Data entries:
[Start of section]

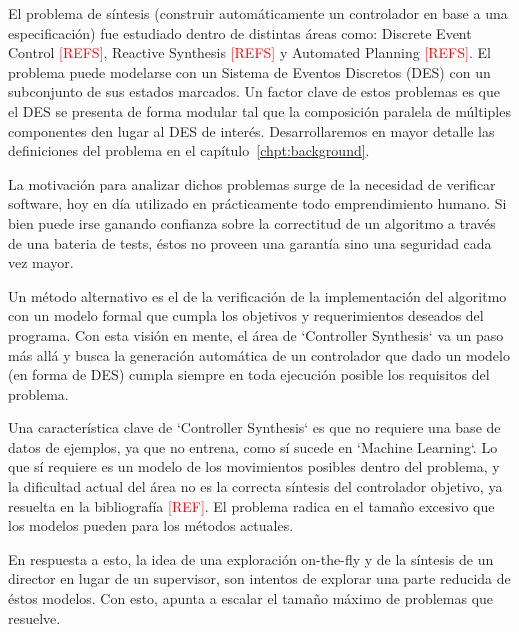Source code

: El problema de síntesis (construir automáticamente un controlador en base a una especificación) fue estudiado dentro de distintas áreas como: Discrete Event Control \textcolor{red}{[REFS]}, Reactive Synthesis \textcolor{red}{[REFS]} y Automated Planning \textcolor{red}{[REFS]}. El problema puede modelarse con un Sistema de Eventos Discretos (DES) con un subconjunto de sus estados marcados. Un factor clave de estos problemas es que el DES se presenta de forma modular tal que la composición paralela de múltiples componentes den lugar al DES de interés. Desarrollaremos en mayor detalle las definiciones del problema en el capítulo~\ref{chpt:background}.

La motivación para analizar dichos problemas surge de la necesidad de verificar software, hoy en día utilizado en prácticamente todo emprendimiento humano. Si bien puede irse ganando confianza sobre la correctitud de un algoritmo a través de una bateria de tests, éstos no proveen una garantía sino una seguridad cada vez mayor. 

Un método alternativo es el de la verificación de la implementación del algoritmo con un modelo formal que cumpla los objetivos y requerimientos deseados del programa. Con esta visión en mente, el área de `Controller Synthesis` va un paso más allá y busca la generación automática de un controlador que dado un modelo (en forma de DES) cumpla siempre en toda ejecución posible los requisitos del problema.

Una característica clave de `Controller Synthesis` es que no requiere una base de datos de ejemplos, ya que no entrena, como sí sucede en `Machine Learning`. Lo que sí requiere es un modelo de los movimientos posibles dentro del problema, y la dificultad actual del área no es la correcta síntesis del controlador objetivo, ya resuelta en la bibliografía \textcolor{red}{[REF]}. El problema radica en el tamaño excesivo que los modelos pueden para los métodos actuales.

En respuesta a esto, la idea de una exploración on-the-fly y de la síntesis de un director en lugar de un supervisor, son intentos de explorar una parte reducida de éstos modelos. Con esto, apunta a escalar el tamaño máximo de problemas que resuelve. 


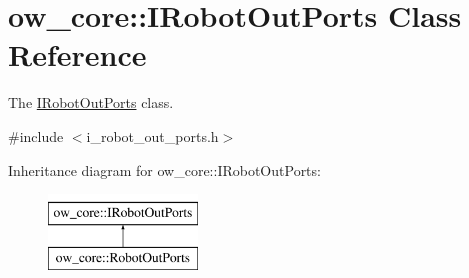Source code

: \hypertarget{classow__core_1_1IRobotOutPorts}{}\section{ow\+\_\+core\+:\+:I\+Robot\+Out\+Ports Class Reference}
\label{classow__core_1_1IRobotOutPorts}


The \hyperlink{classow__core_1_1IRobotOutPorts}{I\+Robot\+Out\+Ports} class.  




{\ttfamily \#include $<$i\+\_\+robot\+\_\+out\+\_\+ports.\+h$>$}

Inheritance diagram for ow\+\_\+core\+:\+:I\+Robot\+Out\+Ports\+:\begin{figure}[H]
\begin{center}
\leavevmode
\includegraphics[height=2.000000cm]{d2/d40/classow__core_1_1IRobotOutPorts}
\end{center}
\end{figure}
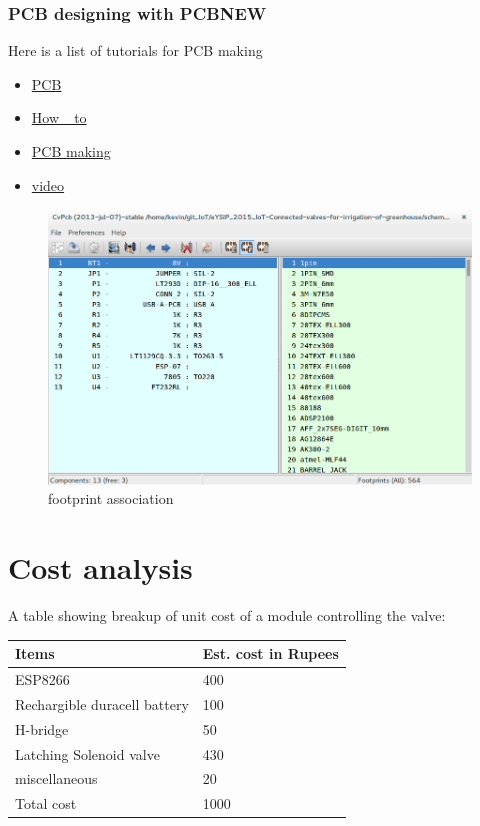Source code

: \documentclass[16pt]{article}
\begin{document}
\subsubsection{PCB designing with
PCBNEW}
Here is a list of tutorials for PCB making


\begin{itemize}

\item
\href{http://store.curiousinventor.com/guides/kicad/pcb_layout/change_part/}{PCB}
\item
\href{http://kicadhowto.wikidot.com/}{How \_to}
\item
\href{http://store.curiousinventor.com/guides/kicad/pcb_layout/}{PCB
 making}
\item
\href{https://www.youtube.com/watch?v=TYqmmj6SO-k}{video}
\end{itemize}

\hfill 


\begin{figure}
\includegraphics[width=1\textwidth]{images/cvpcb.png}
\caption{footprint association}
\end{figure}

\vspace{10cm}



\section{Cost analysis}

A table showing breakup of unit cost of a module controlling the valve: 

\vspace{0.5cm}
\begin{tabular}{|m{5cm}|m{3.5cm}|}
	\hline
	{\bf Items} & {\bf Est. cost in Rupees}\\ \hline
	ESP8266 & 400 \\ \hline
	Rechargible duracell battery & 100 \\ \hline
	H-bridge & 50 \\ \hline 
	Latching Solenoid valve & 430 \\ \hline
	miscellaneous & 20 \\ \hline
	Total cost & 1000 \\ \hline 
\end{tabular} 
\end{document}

[End of section]

● Task to carry out
Please retype every entry above exactly, leaving out any picture.

● Exercise output
Source code

: El problema de síntesis (construir automáticamente un controlador en base a una especificación) fue estudiado dentro de distintas áreas como: Discrete Event Control \textcolor{red}{[REFS]}, Reactive Synthesis \textcolor{red}{[REFS]} y Automated Planning \textcolor{red}{[REFS]}. El problema puede modelarse con un Sistema de Eventos Discretos (DES) con un subconjunto de sus estados marcados. Un factor clave de estos problemas es que el DES se presenta de forma modular tal que la composición paralela de múltiples componentes den lugar al DES de interés. Desarrollaremos en mayor detalle las definiciones del problema en el capítulo~\ref{chpt:background}.

La motivación para analizar dichos problemas surge de la necesidad de verificar software, hoy en día utilizado en prácticamente todo emprendimiento humano. Si bien puede irse ganando confianza sobre la correctitud de un algoritmo a través de una bateria de tests, éstos no proveen una garantía sino una seguridad cada vez mayor. 

Un método alternativo es el de la verificación de la implementación del algoritmo con un modelo formal que cumpla los objetivos y requerimientos deseados del programa. Con esta visión en mente, el área de `Controller Synthesis` va un paso más allá y busca la generación automática de un controlador que dado un modelo (en forma de DES) cumpla siempre en toda ejecución posible los requisitos del problema.

Una característica clave de `Controller Synthesis` es que no requiere una base de datos de ejemplos, ya que no entrena, como sí sucede en `Machine Learning`. Lo que sí requiere es un modelo de los movimientos posibles dentro del problema, y la dificultad actual del área no es la correcta síntesis del controlador objetivo, ya resuelta en la bibliografía \textcolor{red}{[REF]}. El problema radica en el tamaño excesivo que los modelos pueden para los métodos actuales.

En respuesta a esto, la idea de una exploración on-the-fly y de la síntesis de un director en lugar de un supervisor, son intentos de explorar una parte reducida de éstos modelos. Con esto, apunta a escalar el tamaño máximo de problemas que resuelve. 


Source code

: \hypertarget{classow__core_1_1IRobotOutPorts}{}\section{ow\+\_\+core\+:\+:I\+Robot\+Out\+Ports Class Reference}
\label{classow__core_1_1IRobotOutPorts}


The \hyperlink{classow__core_1_1IRobotOutPorts}{I\+Robot\+Out\+Ports} class.  




{\ttfamily \#include $<$i\+\_\+robot\+\_\+out\+\_\+ports.\+h$>$}

Inheritance diagram for ow\+\_\+core\+:\+:I\+Robot\+Out\+Ports\+:\begin{figure}[H]
\begin{center}
\leavevmode
\includegraphics[height=2.000000cm]{d2/d40/classow__core_1_1IRobotOutPorts}
\end{center}
\end{figure}
Source code

: \documentclass[16pt]{article}
\begin{document}
\subsubsection{PCB designing with
PCBNEW}
Here is a list of tutorials for PCB making


\begin{itemize}

\item
\href{http://store.curiousinventor.com/guides/kicad/pcb_layout/change_part/}{PCB}
\item
\href{http://kicadhowto.wikidot.com/}{How \_to}
\item
\href{http://store.curiousinventor.com/guides/kicad/pcb_layout/}{PCB
 making}
\item
\href{https://www.youtube.com/watch?v=TYqmmj6SO-k}{video}
\end{itemize}

\hfill 


\begin{figure}
\includegraphics[width=1\textwidth]{images/cvpcb.png}
\caption{footprint association}
\end{figure}

\vspace{10cm}



\section{Cost analysis}

A table showing breakup of unit cost of a module controlling the valve: 

\vspace{0.5cm}
\begin{tabular}{|m{5cm}|m{3.5cm}|}
	\hline
	{\bf Items} & {\bf Est. cost in Rupees}\\ \hline
	ESP8266 & 400 \\ \hline
	Rechargible duracell battery & 100 \\ \hline
	H-bridge & 50 \\ \hline 
	Latching Solenoid valve & 430 \\ \hline
	miscellaneous & 20 \\ \hline
	Total cost & 1000 \\ \hline 
\end{tabular} 
\end{document}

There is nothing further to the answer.